Lecturas que se transforman en funciones elementales de nuestras vidas, como lo son dormir, comer o respirar (cuando eso sucede es que han dejado de ser simples pasiones de la imaginación). De allí su anacronismo, reflexiona Pauls, pero también su potencia (“el secreto de su intensidad incomparable”). Porque más que pensarla como una práctica buena o mala, escapista o comprometida, se nos sugiere en este libro, habría que pensar a la lectura como una fuerza, una energía que puede operar de maneras múltiples (e incluso contradictorias) y, por lo tanto, resistente a las clasificaciones unidireccionales. ¿Se lee entonces para saber qué es vivir y cómo hacerlo o para escapar de la vida e imaginar otra posible? La polivalencia esencial de la lectura parece decirnos que para ambas cosas, de acuerdo al momento, e incluso, para ambas cuestiones a la vez. Porque leer, al fin y al cabo, es para Pauls “la experiencia mínima, modesta, económica, alrededor de la cual se despliega la multiplicidad del mundo”. O para decirlo con Roland Barthes –citado aquí por el autor de este libro- porque posee el poder de resucitar, porque funciona como “transfusión de sangre, shock eléctrico, posesión”.
Lecturas, finalmente, que nos conectan con una especie de autenticidad existencial, como la que Pauls ejemplifica a partir de este bello comentario en torno a –y lo digo así, spinozianamente– lo que puede un cuerpo cuando lee, incluso en la adversidad:
“He visto gente con dificultades serias para caminar, subir escaleras o incorporarse de un sillón que, capturados por un libro, permanecen horas y horas en lotos imposibles sin una queja, mientras la luz de la tarde se extingue y sus ojos, que para leer solo contaban con ella, siguen adelante, ciegos, produciendo ellos mismos, quien sabe con qué reservas, excavadas de dónde, la luz que reclamaban las páginas que vienen.
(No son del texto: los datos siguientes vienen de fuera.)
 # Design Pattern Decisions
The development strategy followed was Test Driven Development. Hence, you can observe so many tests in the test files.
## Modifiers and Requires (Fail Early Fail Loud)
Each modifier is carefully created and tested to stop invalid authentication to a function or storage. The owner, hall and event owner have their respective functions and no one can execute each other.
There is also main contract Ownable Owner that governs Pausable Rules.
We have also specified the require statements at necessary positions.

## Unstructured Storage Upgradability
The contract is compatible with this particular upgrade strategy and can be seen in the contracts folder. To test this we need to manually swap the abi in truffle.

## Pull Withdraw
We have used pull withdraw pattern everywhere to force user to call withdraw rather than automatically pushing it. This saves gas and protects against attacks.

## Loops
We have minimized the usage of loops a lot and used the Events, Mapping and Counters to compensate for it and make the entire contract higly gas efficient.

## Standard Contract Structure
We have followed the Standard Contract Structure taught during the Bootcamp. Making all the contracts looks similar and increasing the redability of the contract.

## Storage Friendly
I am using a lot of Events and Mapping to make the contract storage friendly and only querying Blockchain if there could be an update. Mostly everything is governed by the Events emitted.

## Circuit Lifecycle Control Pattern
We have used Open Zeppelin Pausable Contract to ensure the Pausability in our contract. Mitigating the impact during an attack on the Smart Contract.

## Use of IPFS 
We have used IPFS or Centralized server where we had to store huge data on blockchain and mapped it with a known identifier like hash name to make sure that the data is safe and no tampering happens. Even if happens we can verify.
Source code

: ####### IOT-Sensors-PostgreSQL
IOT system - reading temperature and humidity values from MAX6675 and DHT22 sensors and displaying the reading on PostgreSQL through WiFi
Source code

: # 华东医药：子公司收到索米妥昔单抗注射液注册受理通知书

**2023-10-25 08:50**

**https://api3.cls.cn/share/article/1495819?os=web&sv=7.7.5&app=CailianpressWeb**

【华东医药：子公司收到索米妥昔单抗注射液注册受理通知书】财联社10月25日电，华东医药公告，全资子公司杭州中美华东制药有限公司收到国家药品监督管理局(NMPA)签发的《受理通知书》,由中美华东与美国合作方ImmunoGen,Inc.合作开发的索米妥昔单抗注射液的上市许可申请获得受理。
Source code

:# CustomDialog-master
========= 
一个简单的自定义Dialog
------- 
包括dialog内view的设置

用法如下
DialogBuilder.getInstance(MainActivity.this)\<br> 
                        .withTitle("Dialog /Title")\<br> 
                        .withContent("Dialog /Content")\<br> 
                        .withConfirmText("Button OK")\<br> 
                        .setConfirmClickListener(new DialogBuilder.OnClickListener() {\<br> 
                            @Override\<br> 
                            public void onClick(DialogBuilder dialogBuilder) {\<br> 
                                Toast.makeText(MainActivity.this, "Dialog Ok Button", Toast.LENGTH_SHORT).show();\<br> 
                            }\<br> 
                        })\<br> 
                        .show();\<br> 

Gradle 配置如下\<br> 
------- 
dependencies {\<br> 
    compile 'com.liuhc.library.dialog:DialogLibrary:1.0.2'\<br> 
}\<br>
Ese triunfo sobre el cuerpo es quizás la prueba más cabal de la intensidad del trance de leer, y también, por mucho que recele de una palabra que se empeña en excluir de su léxico personal, de su autenticidad, en la medida en que no hay en ella esfuerzo ni voluntad alguna: solo retiro y olvido, la indiferencia casi zen en la que la lectura envuelve al que lee”.
POSDATA: “La lectura y el amor por l@s maestr@s”
Tres nombres fundamentales aparecen en este libro: el de Jorge Panesi, ese crítico literario que hoy conocemos por haber sido durante años titular de una materia troncal de la carrera de Letras en la Universidad de Buenos Aires, y que Pauls conoció sin embargo mucho antes, en 1972, como “profesor de castellano”; el de Ricardo Piglia, a quien se encuentra –dice– cada tanto en el bar Los Galgos de Callao y Lavalle, su “primer lector”, “primer escritor a quien le da sus textos a leer” y, finalmente, Josefina Ludmer, autora –entre otros libros– de El género gauchesco. Un tratado sobre la patria, a quien Pauls –como tantos que la conocieron– menciona como “La China”, y caracteriza como una “gurú de la astucia, el saqueo y el sesgo”; Ludmer, con quien aclara que pasó tres años estudiando en uno de sus grupos luego de que Luis Gusmán –también autor de esta colección, con un libro que pronto voy a comentar en esta sección–, entonces librero, le comentara de dicha práctica y le pasara su teléfono (“todo lo que haga después, cada palabra que escriba o lea, habrá nacido de ahí”).
Si hay un gesto de amor como el de ser leído, en voz alta, hay seguramente otro, también inmenso como ese, que se expresa en el susurro de agradecimiento a quienes nos enseñaron a leer. Algo de eso aquí se expresa en los nombres singulares de Panesi, Piglia y Ludmer. Y algo de eso hay en la vida de cada quien, más allá de los nombres, y los apellidos.